"We were among the first Westerners to sail into Russian territorial waters on a Russian research ship to investigate radiation exposure from the nuclear test fields on Novaya Zemlya and other pollutants along the Kola coast, in the eastern Barents Sea and in the Kara Sea," Dahle told the news outlet High North News.
According to Dalhe, the research partnership was successful due to his company's non-government status and broad expertise. With a specialty in aquaculture and environmental issues, Akvaplan-niva offers research and development solutions, consulting services as well as support in terms of technology and innovation. As early as 1992, Akvaplan-niva carried out its first-ever joint expedition with its Russian partners, landing on islands in the eastern Barents Sea. In turn, Russian researchers were invited to conduct a corresponding environmental assessment in Norwegian waters around Svalbard, which was greatly appreciated.

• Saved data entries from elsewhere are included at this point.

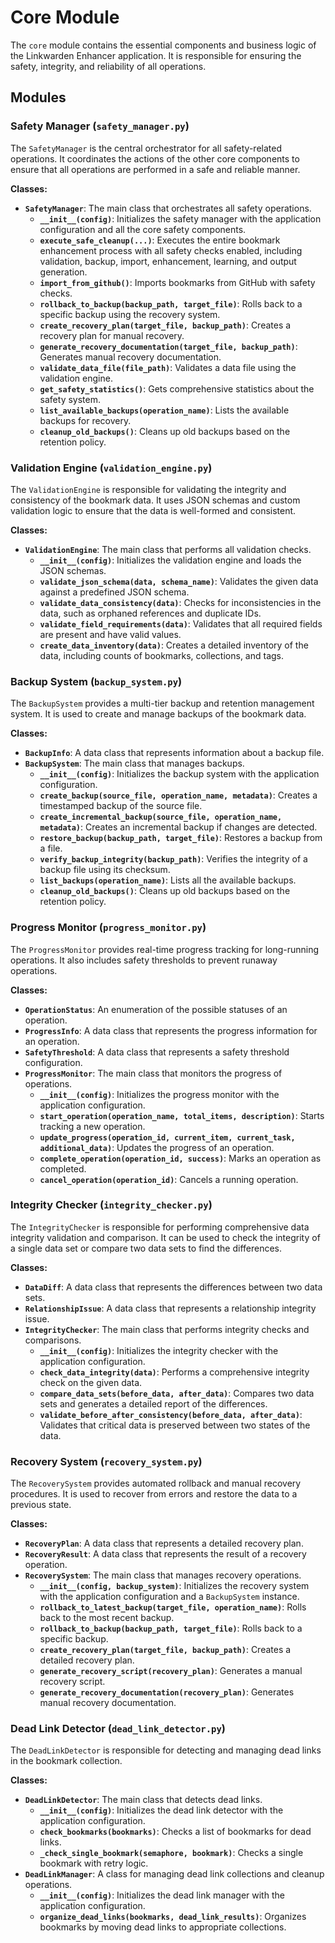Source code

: # Core Module

The `core` module contains the essential components and business logic of the Linkwarden Enhancer application. It is responsible for ensuring the safety, integrity, and reliability of all operations.

## Modules

### Safety Manager (`safety_manager.py`)

The `SafetyManager` is the central orchestrator for all safety-related operations. It coordinates the actions of the other core components to ensure that all operations are performed in a safe and reliable manner.

**Classes:**

- **`SafetyManager`**: The main class that orchestrates all safety operations.
    - **`__init__(config)`**: Initializes the safety manager with the application configuration and all the core safety components.
    - **`execute_safe_cleanup(...)`**: Executes the entire bookmark enhancement process with all safety checks enabled, including validation, backup, import, enhancement, learning, and output generation.
    - **`import_from_github()`**: Imports bookmarks from GitHub with safety checks.
    - **`rollback_to_backup(backup_path, target_file)`**: Rolls back to a specific backup using the recovery system.
    - **`create_recovery_plan(target_file, backup_path)`**: Creates a recovery plan for manual recovery.
    - **`generate_recovery_documentation(target_file, backup_path)`**: Generates manual recovery documentation.
    - **`validate_data_file(file_path)`**: Validates a data file using the validation engine.
    - **`get_safety_statistics()`**: Gets comprehensive statistics about the safety system.
    - **`list_available_backups(operation_name)`**: Lists the available backups for recovery.
    - **`cleanup_old_backups()`**: Cleans up old backups based on the retention policy.

### Validation Engine (`validation_engine.py`)

The `ValidationEngine` is responsible for validating the integrity and consistency of the bookmark data. It uses JSON schemas and custom validation logic to ensure that the data is well-formed and consistent.

**Classes:**

- **`ValidationEngine`**: The main class that performs all validation checks.
    - **`__init__(config)`**: Initializes the validation engine and loads the JSON schemas.
    - **`validate_json_schema(data, schema_name)`**: Validates the given data against a predefined JSON schema.
    - **`validate_data_consistency(data)`**: Checks for inconsistencies in the data, such as orphaned references and duplicate IDs.
    - **`validate_field_requirements(data)`**: Validates that all required fields are present and have valid values.
    - **`create_data_inventory(data)`**: Creates a detailed inventory of the data, including counts of bookmarks, collections, and tags.

### Backup System (`backup_system.py`)

The `BackupSystem` provides a multi-tier backup and retention management system. It is used to create and manage backups of the bookmark data.

**Classes:**

- **`BackupInfo`**: A data class that represents information about a backup file.
- **`BackupSystem`**: The main class that manages backups.
    - **`__init__(config)`**: Initializes the backup system with the application configuration.
    - **`create_backup(source_file, operation_name, metadata)`**: Creates a timestamped backup of the source file.
    - **`create_incremental_backup(source_file, operation_name, metadata)`**: Creates an incremental backup if changes are detected.
    - **`restore_backup(backup_path, target_file)`**: Restores a backup from a file.
    - **`verify_backup_integrity(backup_path)`**: Verifies the integrity of a backup file using its checksum.
    - **`list_backups(operation_name)`**: Lists all the available backups.
    - **`cleanup_old_backups()`**: Cleans up old backups based on the retention policy.

### Progress Monitor (`progress_monitor.py`)

The `ProgressMonitor` provides real-time progress tracking for long-running operations. It also includes safety thresholds to prevent runaway operations.

**Classes:**

- **`OperationStatus`**: An enumeration of the possible statuses of an operation.
- **`ProgressInfo`**: A data class that represents the progress information for an operation.
- **`SafetyThreshold`**: A data class that represents a safety threshold configuration.
- **`ProgressMonitor`**: The main class that monitors the progress of operations.
    - **`__init__(config)`**: Initializes the progress monitor with the application configuration.
    - **`start_operation(operation_name, total_items, description)`**: Starts tracking a new operation.
    - **`update_progress(operation_id, current_item, current_task, additional_data)`**: Updates the progress of an operation.
    - **`complete_operation(operation_id, success)`**: Marks an operation as completed.
    - **`cancel_operation(operation_id)`**: Cancels a running operation.

### Integrity Checker (`integrity_checker.py`)

The `IntegrityChecker` is responsible for performing comprehensive data integrity validation and comparison. It can be used to check the integrity of a single data set or compare two data sets to find the differences.

**Classes:**

- **`DataDiff`**: A data class that represents the differences between two data sets.
- **`RelationshipIssue`**: A data class that represents a relationship integrity issue.
- **`IntegrityChecker`**: The main class that performs integrity checks and comparisons.
    - **`__init__(config)`**: Initializes the integrity checker with the application configuration.
    - **`check_data_integrity(data)`**: Performs a comprehensive integrity check on the given data.
    - **`compare_data_sets(before_data, after_data)`**: Compares two data sets and generates a detailed report of the differences.
    - **`validate_before_after_consistency(before_data, after_data)`**: Validates that critical data is preserved between two states of the data.

### Recovery System (`recovery_system.py`)

The `RecoverySystem` provides automated rollback and manual recovery procedures. It is used to recover from errors and restore the data to a previous state.

**Classes:**

- **`RecoveryPlan`**: A data class that represents a detailed recovery plan.
- **`RecoveryResult`**: A data class that represents the result of a recovery operation.
- **`RecoverySystem`**: The main class that manages recovery operations.
    - **`__init__(config, backup_system)`**: Initializes the recovery system with the application configuration and a `BackupSystem` instance.
    - **`rollback_to_latest_backup(target_file, operation_name)`**: Rolls back to the most recent backup.
    - **`rollback_to_backup(backup_path, target_file)`**: Rolls back to a specific backup.
    - **`create_recovery_plan(target_file, backup_path)`**: Creates a detailed recovery plan.
    - **`generate_recovery_script(recovery_plan)`**: Generates a manual recovery script.
    - **`generate_recovery_documentation(recovery_plan)`**: Generates manual recovery documentation.

### Dead Link Detector (`dead_link_detector.py`)

The `DeadLinkDetector` is responsible for detecting and managing dead links in the bookmark collection.

**Classes:**

- **`DeadLinkDetector`**: The main class that detects dead links.
    - **`__init__(config)`**: Initializes the dead link detector with the application configuration.
    - **`check_bookmarks(bookmarks)`**: Checks a list of bookmarks for dead links.
    - **`_check_single_bookmark(semaphore, bookmark)`**: Checks a single bookmark with retry logic.
- **`DeadLinkManager`**: A class for managing dead link collections and cleanup operations.
    - **`__init__(config)`**: Initializes the dead link manager with the application configuration.
    - **`organize_dead_links(bookmarks, dead_link_results)`**: Organizes bookmarks by moving dead links to appropriate collections.
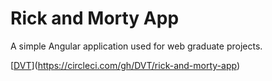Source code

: # Rick and Morty App
A simple Angular application used for web graduate projects.

[[DVT](https://circleci.com/github.com/DVT/rick-and-morty-app.svg?style=svg)](https://circleci.com/gh/DVT/rick-and-morty-app)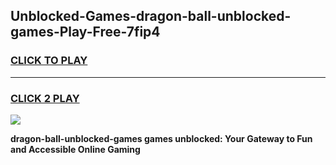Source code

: 
## Unblocked-Games-dragon-ball-unblocked-games-Play-Free-7fip4
<h3>
<a href="https://premium76.site?title=dragon-ball-unblocked-games&ref=09A">CLICK TO PLAY</a></h3>
<hr>

<h3>
<a href="https://premium76.site?title=dragon-ball-unblocked-games&ref=09A">CLICK 2 PLAY</a>
  
</h3>

<a href="https://premium76.site?title=dragon-ball-unblocked-games&ref=09A"><img src="https://clearcache.store/games.png"></a>


**dragon-ball-unblocked-games games unblocked: Your Gateway to Fun and Accessible Online Gaming**
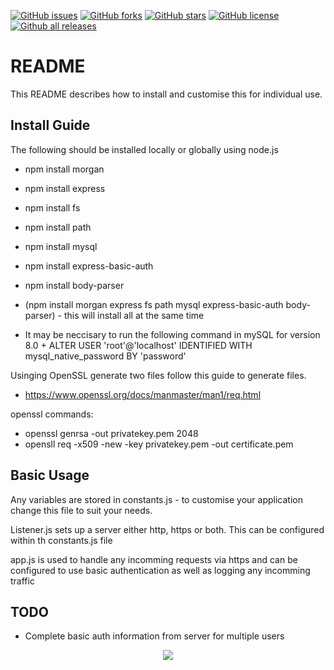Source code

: [![GitHub issues](https://img.shields.io/github/issues/Gigaclank/Node-Server.svg?style=popout)](https://github.com/Gigaclank/Node-Server/issues)
[![GitHub forks](https://img.shields.io/github/forks/Gigaclank/Node-Server.svg?style=popout)](https://github.com/Gigaclank/Node-Server/network)
[![GitHub stars](https://img.shields.io/github/stars/Gigaclank/Node-Server.svg?style=popout)](https://github.com/Gigaclank/Node-Server/stargazers)
[![GitHub license](https://img.shields.io/github/license/Gigaclank/Node-Server.svg?style=popout)](https://github.com/Gigaclank/Node-Server/blob/master/LICENSE.txt)
[![Github all releases](https://img.shields.io/github/downloads/Gigaclank/Node-Server/total.svg)](https://github.com/Gigaclank/Node-Server)

# README #

This README describes how to install and customise this for individual use.

## Install Guide ##
The following should be installed locally or globally using node.js
* npm install morgan
* npm install express
* npm install fs
* npm install path
* npm install mysql
* npm install express-basic-auth
* npm install body-parser
* (npm install morgan express fs path mysql express-basic-auth body-parser) - this will install all at the same time

* It may be neccisary to run the following command in mySQL for version 8.0 + 
ALTER USER 'root'@'localhost' IDENTIFIED WITH mysql_native_password BY 'password'


Usinging OpenSSL generate two files follow this guide to generate files. 
 - https://www.openssl.org/docs/manmaster/man1/req.html

openssl commands:
* openssl genrsa -out privatekey.pem 2048
* opensll req -x509 -new -key privatekey.pem -out certificate.pem

## Basic Usage ##
Any variables are stored in constants.js - to customise your application change this file to suit your needs.

Listener.js sets up a server either http, https or both. This can be configured within th constants.js file

app.js is used to handle any incomming requests via https and can be configured to use basic authentication as well as logging any incomming traffic

## TODO ##
* Complete basic auth information from server for multiple users

<p align="center" z-index = "-1">
  <img src="https://avatars2.githubusercontent.com/u/12459794?s=200&v=4"/>
</p>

"You have to remember that you are but a guest in a foreign country. You must have respect. Through respect you accumulate trust, which goes both ways. Without this mutual trust you can forget about going anywhere," Dahle said.
In this sense, it is all about being human, respecting your hosts and bearing in mind that trust is not built in one day.
On a practical level, the first thing to do to establish a Russian company is to hire a director. This must be followed by an accountant who makes sure that everything goes by the book. Dahle pointed out that a good accountant can save a company large sums in fines and penalties for failure to comply with ever-changing and overly elaborate rules and laws. Finally, you have to get rid of the idea that the locals' attitude to time is the same as at home. Your have to arm yourself with patience in the face of a society that works differently than your own.
It its heyday, Akvaplan-niva had a yearly turnout of up to 5 million kroner (roughly 620,000 dollars), which later shrunk amid the recession and anti-Russian sanctions. At present, the company is pinning its hopes on Russia's plans to develop its fish farming potential, as well as energy projects in the Arctic. Today, the company's office in Murmansk has been "mothballed," but is set to open again once the situation has changed, Dahle pointed out.